Quote from: Vasudev on September 13, 2015, 06:49 PM
With Win 10, slipstreaming would be a thing of the past since all users will automatically update to latest updates. But there's a catch, yes updates are massive.

Slipstreaming was useful back in the days of dial-up internet when getting updates through a telephone line took all day. Today everybody has broadband, so all you have to do is let it update in the background. The beauty of it is that the updates don't need to be installed for Windows to run. Just sit back and let it do its thing.

Updates have always been "massive", not to mention it takes a while to get the slipstreamed ISO if you have a slow connection.

My point has always been that slipstreaming, although very nice, is not really necessary. Any one of Maher's old ISO will do just fine.

Vasudev

Quote from: humbert on September 16, 2015, 04:42 AM
Quote from: Vasudev on September 13, 2015, 06:49 PM
With Win 10, slipstreaming would be a thing of the past since all users will automatically update to latest updates. But there's a catch, yes updates are massive.

Slipstreaming was useful back in the days of dial-up internet when getting updates through a telephone line took all day. Today everybody has broadband, so all you have to do is let it update in the background. The beauty of it is that the updates don't need to be installed for Windows to run. Just sit back and let it do its thing.

Updates have always been "massive", not to mention it takes a while to get the slipstreamed ISO if you have a slow connection.

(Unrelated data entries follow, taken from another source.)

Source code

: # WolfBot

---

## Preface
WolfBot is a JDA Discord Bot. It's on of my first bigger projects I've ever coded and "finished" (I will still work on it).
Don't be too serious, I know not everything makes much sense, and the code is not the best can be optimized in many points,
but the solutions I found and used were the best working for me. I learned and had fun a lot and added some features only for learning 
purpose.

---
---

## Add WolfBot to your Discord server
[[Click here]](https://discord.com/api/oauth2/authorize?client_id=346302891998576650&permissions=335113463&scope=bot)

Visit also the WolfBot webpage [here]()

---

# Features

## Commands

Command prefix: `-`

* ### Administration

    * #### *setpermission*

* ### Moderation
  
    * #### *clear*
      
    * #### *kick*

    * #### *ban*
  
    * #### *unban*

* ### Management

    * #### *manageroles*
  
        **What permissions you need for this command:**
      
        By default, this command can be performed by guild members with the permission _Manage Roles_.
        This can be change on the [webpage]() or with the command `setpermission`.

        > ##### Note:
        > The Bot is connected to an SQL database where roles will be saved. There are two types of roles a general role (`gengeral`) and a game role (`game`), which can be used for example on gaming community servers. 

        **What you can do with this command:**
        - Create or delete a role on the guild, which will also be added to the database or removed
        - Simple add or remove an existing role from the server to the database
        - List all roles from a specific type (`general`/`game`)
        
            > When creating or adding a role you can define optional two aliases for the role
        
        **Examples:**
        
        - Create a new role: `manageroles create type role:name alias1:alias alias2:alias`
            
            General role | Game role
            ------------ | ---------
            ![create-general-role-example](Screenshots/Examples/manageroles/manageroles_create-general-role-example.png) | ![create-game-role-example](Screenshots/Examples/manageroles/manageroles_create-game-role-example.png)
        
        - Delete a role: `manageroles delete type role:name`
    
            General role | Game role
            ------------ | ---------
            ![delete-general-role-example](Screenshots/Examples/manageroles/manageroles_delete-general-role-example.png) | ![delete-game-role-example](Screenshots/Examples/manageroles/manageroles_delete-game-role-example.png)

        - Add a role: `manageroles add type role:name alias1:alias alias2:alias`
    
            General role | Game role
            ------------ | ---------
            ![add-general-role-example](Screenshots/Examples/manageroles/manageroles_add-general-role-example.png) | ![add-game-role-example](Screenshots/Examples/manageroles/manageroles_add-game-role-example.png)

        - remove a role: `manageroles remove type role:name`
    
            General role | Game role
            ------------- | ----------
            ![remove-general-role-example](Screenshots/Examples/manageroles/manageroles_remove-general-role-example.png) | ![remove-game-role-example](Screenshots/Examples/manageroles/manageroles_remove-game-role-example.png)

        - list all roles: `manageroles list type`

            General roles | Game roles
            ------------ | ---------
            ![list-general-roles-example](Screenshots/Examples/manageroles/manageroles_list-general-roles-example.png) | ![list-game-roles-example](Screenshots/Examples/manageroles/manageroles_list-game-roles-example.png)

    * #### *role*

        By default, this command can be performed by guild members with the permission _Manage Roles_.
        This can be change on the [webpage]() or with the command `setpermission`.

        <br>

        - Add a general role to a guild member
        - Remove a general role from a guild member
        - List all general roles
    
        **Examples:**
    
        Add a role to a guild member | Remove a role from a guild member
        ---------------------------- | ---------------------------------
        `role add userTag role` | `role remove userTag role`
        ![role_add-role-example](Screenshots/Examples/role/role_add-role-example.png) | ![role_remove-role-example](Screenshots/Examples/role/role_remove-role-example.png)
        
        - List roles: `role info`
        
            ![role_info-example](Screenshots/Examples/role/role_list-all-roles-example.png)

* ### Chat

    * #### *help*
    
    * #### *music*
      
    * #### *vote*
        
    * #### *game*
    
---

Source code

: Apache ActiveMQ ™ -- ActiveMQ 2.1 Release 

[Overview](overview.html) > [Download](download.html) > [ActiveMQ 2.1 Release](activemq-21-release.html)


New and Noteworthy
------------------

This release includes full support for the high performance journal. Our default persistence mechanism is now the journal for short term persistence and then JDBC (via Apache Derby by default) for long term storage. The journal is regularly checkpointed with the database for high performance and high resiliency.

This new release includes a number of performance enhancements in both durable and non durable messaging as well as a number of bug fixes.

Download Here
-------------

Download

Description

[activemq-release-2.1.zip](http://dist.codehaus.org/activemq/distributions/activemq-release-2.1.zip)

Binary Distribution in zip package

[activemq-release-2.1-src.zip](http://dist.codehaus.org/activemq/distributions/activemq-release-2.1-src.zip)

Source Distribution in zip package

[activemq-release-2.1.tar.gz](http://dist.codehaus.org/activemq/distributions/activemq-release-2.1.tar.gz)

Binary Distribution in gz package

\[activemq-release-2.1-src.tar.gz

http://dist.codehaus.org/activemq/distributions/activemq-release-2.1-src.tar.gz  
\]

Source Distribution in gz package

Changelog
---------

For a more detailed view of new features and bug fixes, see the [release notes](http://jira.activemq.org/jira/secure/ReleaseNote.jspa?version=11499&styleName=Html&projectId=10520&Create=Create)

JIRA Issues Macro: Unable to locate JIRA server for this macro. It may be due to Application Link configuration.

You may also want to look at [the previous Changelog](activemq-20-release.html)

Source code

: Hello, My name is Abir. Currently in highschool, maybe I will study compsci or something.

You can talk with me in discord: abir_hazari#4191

My point has always been that slipstreaming, although very nice, is not really necessary. Any one of Maher's old ISO will do just fine.
Does Win 10 search work when its service is disabled? I've tried numerous times and found that search no longer works after disabling search service. I reckon that in-place upgrade did the trick for you. On fresh install search cannot be disabled if you use search to run programs & files.

humbert

Quote from: Vasudev on September 16, 2015, 03:54 PM
Does Win 10 search work when its service is disabled? I've tried numerous times and found that search no longer works after disabling search service. I reckon that in-place upgrade did the trick for you. On fresh install search cannot be disabled if you use search to run programs & files.

I'd have to review my exact settings, but one thing I definitely did do was disable internet search. On my system if I hit Winkey-Q I get search, but it only searches locally. I also disable Cortana, of course.

What are you trying to find in your searches?

Vasudev

Quote from: humbert on September 18, 2015, 03:56 AM
Quote from: Vasudev on September 16, 2015, 03:54 PM
Does Win 10 search work when its service is disabled? I've tried numerous times and found that search no longer works after disabling search service. I reckon that in-place upgrade did the trick for you. On fresh install search cannot be disabled if you use search to run programs & files.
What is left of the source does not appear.